> _Directions_
The entries are to be repeated exactly, with all pictures omitted.

* * *

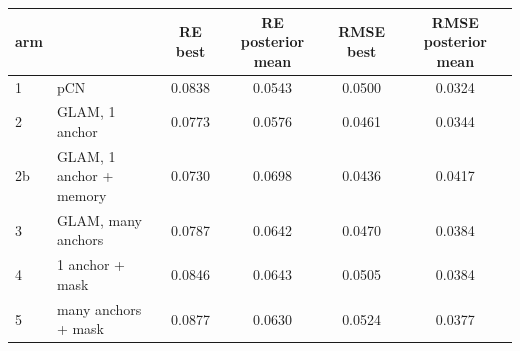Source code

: \begin{tabular}{llcccc}\toprule
arm & & RE best & RE posterior mean & RMSE best & RMSE posterior mean \\ \midrule
1 & pCN & 0.0838 & 0.0543 & 0.0500 & 0.0324 \\
2 & GLAM, 1 anchor & 0.0773 & 0.0576 & 0.0461 & 0.0344 \\
2b & GLAM, 1 anchor + memory & 0.0730 & 0.0698 & 0.0436 & 0.0417 \\
3 & GLAM, many anchors & 0.0787 & 0.0642 & 0.0470 & 0.0384 \\
4 & 1 anchor + mask & 0.0846 & 0.0643 & 0.0505 & 0.0384 \\
5 & many anchors + mask & 0.0877 & 0.0630 & 0.0524 & 0.0377 \\
\bottomrule\end{tabular}
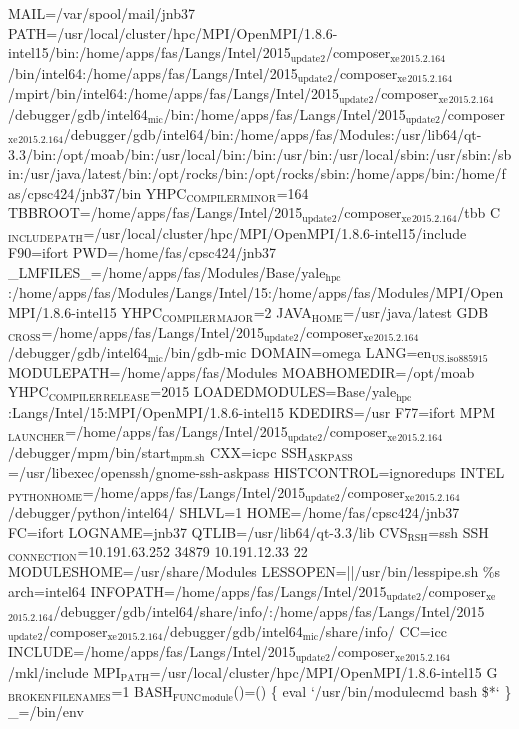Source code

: \documentclass[11pt]{article}
\begin{document}
MAIL=/var/spool/mail/jnb37
PATH=/usr/local/cluster/hpc/MPI/OpenMPI/1.8.6-intel15/bin:/home/apps/fas/Langs/Intel/2015\(_{\text{update2}}\)/composer\(_{\text{xe}}\)\(_{\text{2015.2.164}}\)/bin/intel64:/home/apps/fas/Langs/Intel/2015\(_{\text{update2}}\)/composer\(_{\text{xe}}\)\(_{\text{2015.2.164}}\)/mpirt/bin/intel64:/home/apps/fas/Langs/Intel/2015\(_{\text{update2}}\)/composer\(_{\text{xe}}\)\(_{\text{2015.2.164}}\)/debugger/gdb/intel64\(_{\text{mic}}\)/bin:/home/apps/fas/Langs/Intel/2015\(_{\text{update2}}\)/composer\(_{\text{xe}}\)\(_{\text{2015.2.164}}\)/debugger/gdb/intel64/bin:/home/apps/fas/Modules:/usr/lib64/qt-3.3/bin:/opt/moab/bin:/usr/local/bin:/bin:/usr/bin:/usr/local/sbin:/usr/sbin:/sbin:/usr/java/latest/bin:/opt/rocks/bin:/opt/rocks/sbin:/home/apps/bin:/home/fas/cpsc424/jnb37/bin
YHPC\(_{\text{COMPILER}}\)\(_{\text{MINOR}}\)=164
TBBROOT=/home/apps/fas/Langs/Intel/2015\(_{\text{update2}}\)/composer\(_{\text{xe}}\)\(_{\text{2015.2.164}}\)/tbb
C\(_{\text{INCLUDE}}\)\(_{\text{PATH}}\)=/usr/local/cluster/hpc/MPI/OpenMPI/1.8.6-intel15/include
F90=ifort
PWD=/home/fas/cpsc424/jnb37
\_LMFILES\_=/home/apps/fas/Modules/Base/yale\(_{\text{hpc}}\):/home/apps/fas/Modules/Langs/Intel/15:/home/apps/fas/Modules/MPI/OpenMPI/1.8.6-intel15
YHPC\(_{\text{COMPILER}}\)\(_{\text{MAJOR}}\)=2
JAVA\(_{\text{HOME}}\)=/usr/java/latest
GDB\(_{\text{CROSS}}\)=/home/apps/fas/Langs/Intel/2015\(_{\text{update2}}\)/composer\(_{\text{xe}}\)\(_{\text{2015.2.164}}\)/debugger/gdb/intel64\(_{\text{mic}}\)/bin/gdb-mic
DOMAIN=omega
LANG=en\(_{\text{US.iso885915}}\)
MODULEPATH=/home/apps/fas/Modules
MOABHOMEDIR=/opt/moab
YHPC\(_{\text{COMPILER}}\)\(_{\text{RELEASE}}\)=2015
LOADEDMODULES=Base/yale\(_{\text{hpc}}\):Langs/Intel/15:MPI/OpenMPI/1.8.6-intel15
KDEDIRS=/usr
F77=ifort
MPM\(_{\text{LAUNCHER}}\)=/home/apps/fas/Langs/Intel/2015\(_{\text{update2}}\)/composer\(_{\text{xe}}\)\(_{\text{2015.2.164}}\)/debugger/mpm/bin/start\(_{\text{mpm.sh}}\)
CXX=icpc
SSH\(_{\text{ASKPASS}}\)=/usr/libexec/openssh/gnome-ssh-askpass
HISTCONTROL=ignoredups
INTEL\(_{\text{PYTHONHOME}}\)=/home/apps/fas/Langs/Intel/2015\(_{\text{update2}}\)/composer\(_{\text{xe}}\)\(_{\text{2015.2.164}}\)/debugger/python/intel64/
SHLVL=1
HOME=/home/fas/cpsc424/jnb37
FC=ifort
LOGNAME=jnb37
QTLIB=/usr/lib64/qt-3.3/lib
CVS\(_{\text{RSH}}\)=ssh
SSH\(_{\text{CONNECTION}}\)=10.191.63.252 34879 10.191.12.33 22
MODULESHOME=/usr/share/Modules
LESSOPEN=||/usr/bin/lesspipe.sh \%s
arch=intel64
INFOPATH=/home/apps/fas/Langs/Intel/2015\(_{\text{update2}}\)/composer\(_{\text{xe}}\)\(_{\text{2015.2.164}}\)/debugger/gdb/intel64/share/info/:/home/apps/fas/Langs/Intel/2015\(_{\text{update2}}\)/composer\(_{\text{xe}}\)\(_{\text{2015.2.164}}\)/debugger/gdb/intel64\(_{\text{mic}}\)/share/info/
CC=icc
INCLUDE=/home/apps/fas/Langs/Intel/2015\(_{\text{update2}}\)/composer\(_{\text{xe}}\)\(_{\text{2015.2.164}}\)/mkl/include
MPI\(_{\text{PATH}}\)=/usr/local/cluster/hpc/MPI/OpenMPI/1.8.6-intel15
G\(_{\text{BROKEN}}\)\(_{\text{FILENAMES}}\)=1
BASH\(_{\text{FUNC}}\)\(_{\text{module}}\)()=() \{  eval `/usr/bin/modulecmd bash \$*`
\}
\_=/bin/env
\end{document}
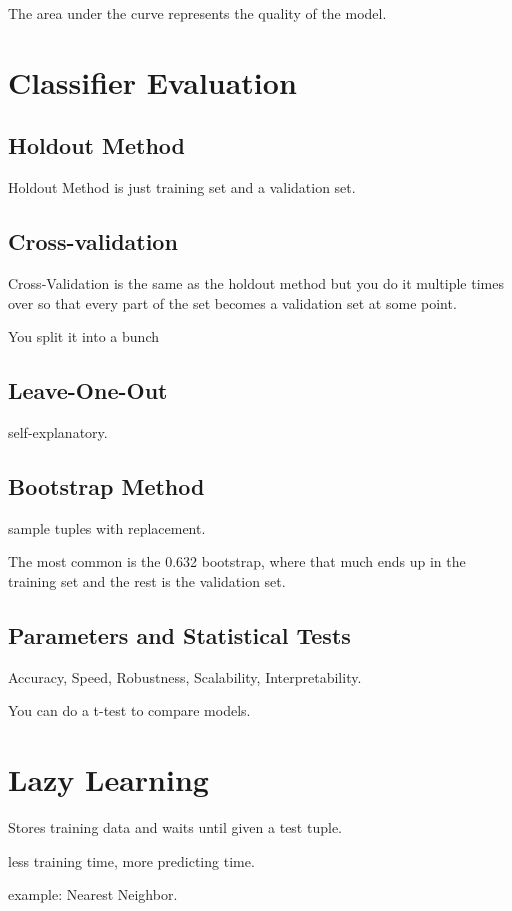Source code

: \documentclass[fleqn]{report}
\begin{document}
The area under the curve represents the quality of the model. 

\section{Classifier Evaluation}

\subsection{Holdout Method}

Holdout Method is just training set and a validation set. 

\subsection{Cross-validation}
Cross-Validation is the same as the holdout method but you do it multiple times 
over so that every part of the set becomes a validation set at some point. 

You split it into a bunch 

\subsection{Leave-One-Out}
self-explanatory.

\subsection{Bootstrap Method}
sample tuples with replacement.

The most common is the 0.632 bootstrap, where that much ends up 
in the training set and the rest is the validation set.

\subsection{Parameters and Statistical Tests}
Accuracy, Speed, Robustness, Scalability, Interpretability.

You can do a t-test to compare models.

\section{Lazy Learning}
Stores training data and waits until given a test tuple. 

less training time, more predicting time.

example: Nearest Neighbor.
\end{document}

* * *

> _Your response_
Source code

: \begin{tabular}{llcccc}\toprule
arm & & RE best & RE posterior mean & RMSE best & RMSE posterior mean \\ \midrule
1 & pCN & 0.0838 & 0.0543 & 0.0500 & 0.0324 \\
2 & GLAM, 1 anchor & 0.0773 & 0.0576 & 0.0461 & 0.0344 \\
2b & GLAM, 1 anchor + memory & 0.0730 & 0.0698 & 0.0436 & 0.0417 \\
3 & GLAM, many anchors & 0.0787 & 0.0642 & 0.0470 & 0.0384 \\
4 & 1 anchor + mask & 0.0846 & 0.0643 & 0.0505 & 0.0384 \\
5 & many anchors + mask & 0.0877 & 0.0630 & 0.0524 & 0.0377 \\
\bottomrule\end{tabular}
Source code

: \documentclass[11pt]{article}
\begin{document}
MAIL=/var/spool/mail/jnb37
PATH=/usr/local/cluster/hpc/MPI/OpenMPI/1.8.6-intel15/bin:/home/apps/fas/Langs/Intel/2015\(_{\text{update2}}\)/composer\(_{\text{xe}}\)\(_{\text{2015.2.164}}\)/bin/intel64:/home/apps/fas/Langs/Intel/2015\(_{\text{update2}}\)/composer\(_{\text{xe}}\)\(_{\text{2015.2.164}}\)/mpirt/bin/intel64:/home/apps/fas/Langs/Intel/2015\(_{\text{update2}}\)/composer\(_{\text{xe}}\)\(_{\text{2015.2.164}}\)/debugger/gdb/intel64\(_{\text{mic}}\)/bin:/home/apps/fas/Langs/Intel/2015\(_{\text{update2}}\)/composer\(_{\text{xe}}\)\(_{\text{2015.2.164}}\)/debugger/gdb/intel64/bin:/home/apps/fas/Modules:/usr/lib64/qt-3.3/bin:/opt/moab/bin:/usr/local/bin:/bin:/usr/bin:/usr/local/sbin:/usr/sbin:/sbin:/usr/java/latest/bin:/opt/rocks/bin:/opt/rocks/sbin:/home/apps/bin:/home/fas/cpsc424/jnb37/bin
YHPC\(_{\text{COMPILER}}\)\(_{\text{MINOR}}\)=164
TBBROOT=/home/apps/fas/Langs/Intel/2015\(_{\text{update2}}\)/composer\(_{\text{xe}}\)\(_{\text{2015.2.164}}\)/tbb
C\(_{\text{INCLUDE}}\)\(_{\text{PATH}}\)=/usr/local/cluster/hpc/MPI/OpenMPI/1.8.6-intel15/include
F90=ifort
PWD=/home/fas/cpsc424/jnb37
\_LMFILES\_=/home/apps/fas/Modules/Base/yale\(_{\text{hpc}}\):/home/apps/fas/Modules/Langs/Intel/15:/home/apps/fas/Modules/MPI/OpenMPI/1.8.6-intel15
YHPC\(_{\text{COMPILER}}\)\(_{\text{MAJOR}}\)=2
JAVA\(_{\text{HOME}}\)=/usr/java/latest
GDB\(_{\text{CROSS}}\)=/home/apps/fas/Langs/Intel/2015\(_{\text{update2}}\)/composer\(_{\text{xe}}\)\(_{\text{2015.2.164}}\)/debugger/gdb/intel64\(_{\text{mic}}\)/bin/gdb-mic
DOMAIN=omega
LANG=en\(_{\text{US.iso885915}}\)
MODULEPATH=/home/apps/fas/Modules
MOABHOMEDIR=/opt/moab
YHPC\(_{\text{COMPILER}}\)\(_{\text{RELEASE}}\)=2015
LOADEDMODULES=Base/yale\(_{\text{hpc}}\):Langs/Intel/15:MPI/OpenMPI/1.8.6-intel15
KDEDIRS=/usr
F77=ifort
MPM\(_{\text{LAUNCHER}}\)=/home/apps/fas/Langs/Intel/2015\(_{\text{update2}}\)/composer\(_{\text{xe}}\)\(_{\text{2015.2.164}}\)/debugger/mpm/bin/start\(_{\text{mpm.sh}}\)
CXX=icpc
SSH\(_{\text{ASKPASS}}\)=/usr/libexec/openssh/gnome-ssh-askpass
HISTCONTROL=ignoredups
INTEL\(_{\text{PYTHONHOME}}\)=/home/apps/fas/Langs/Intel/2015\(_{\text{update2}}\)/composer\(_{\text{xe}}\)\(_{\text{2015.2.164}}\)/debugger/python/intel64/
SHLVL=1
HOME=/home/fas/cpsc424/jnb37
FC=ifort
LOGNAME=jnb37
QTLIB=/usr/lib64/qt-3.3/lib
CVS\(_{\text{RSH}}\)=ssh
SSH\(_{\text{CONNECTION}}\)=10.191.63.252 34879 10.191.12.33 22
MODULESHOME=/usr/share/Modules
LESSOPEN=||/usr/bin/lesspipe.sh \%s
arch=intel64
INFOPATH=/home/apps/fas/Langs/Intel/2015\(_{\text{update2}}\)/composer\(_{\text{xe}}\)\(_{\text{2015.2.164}}\)/debugger/gdb/intel64/share/info/:/home/apps/fas/Langs/Intel/2015\(_{\text{update2}}\)/composer\(_{\text{xe}}\)\(_{\text{2015.2.164}}\)/debugger/gdb/intel64\(_{\text{mic}}\)/share/info/
CC=icc
INCLUDE=/home/apps/fas/Langs/Intel/2015\(_{\text{update2}}\)/composer\(_{\text{xe}}\)\(_{\text{2015.2.164}}\)/mkl/include
MPI\(_{\text{PATH}}\)=/usr/local/cluster/hpc/MPI/OpenMPI/1.8.6-intel15
G\(_{\text{BROKEN}}\)\(_{\text{FILENAMES}}\)=1
BASH\(_{\text{FUNC}}\)\(_{\text{module}}\)()=() \{  eval `/usr/bin/modulecmd bash \$*`
\}
\_=/bin/env
\end{document}
Source code

: \documentclass[fleqn]{report}
\begin{document}
The area under the curve represents the quality of the model. 

\section{Classifier Evaluation}

\subsection{Holdout Method}

Holdout Method is just training set and a validation set. 

\subsection{Cross-validation}
Cross-Validation is the same as the holdout method but you do it multiple times 
over so that every part of the set becomes a validation set at some point. 

You split it into a bunch 

\subsection{Leave-One-Out}
self-explanatory.

\subsection{Bootstrap Method}
sample tuples with replacement.

The most common is the 0.632 bootstrap, where that much ends up 
in the training set and the rest is the validation set.

\subsection{Parameters and Statistical Tests}
Accuracy, Speed, Robustness, Scalability, Interpretability.

You can do a t-test to compare models.

\section{Lazy Learning}
Stores training data and waits until given a test tuple. 

less training time, more predicting time.

example: Nearest Neighbor.
\end{document}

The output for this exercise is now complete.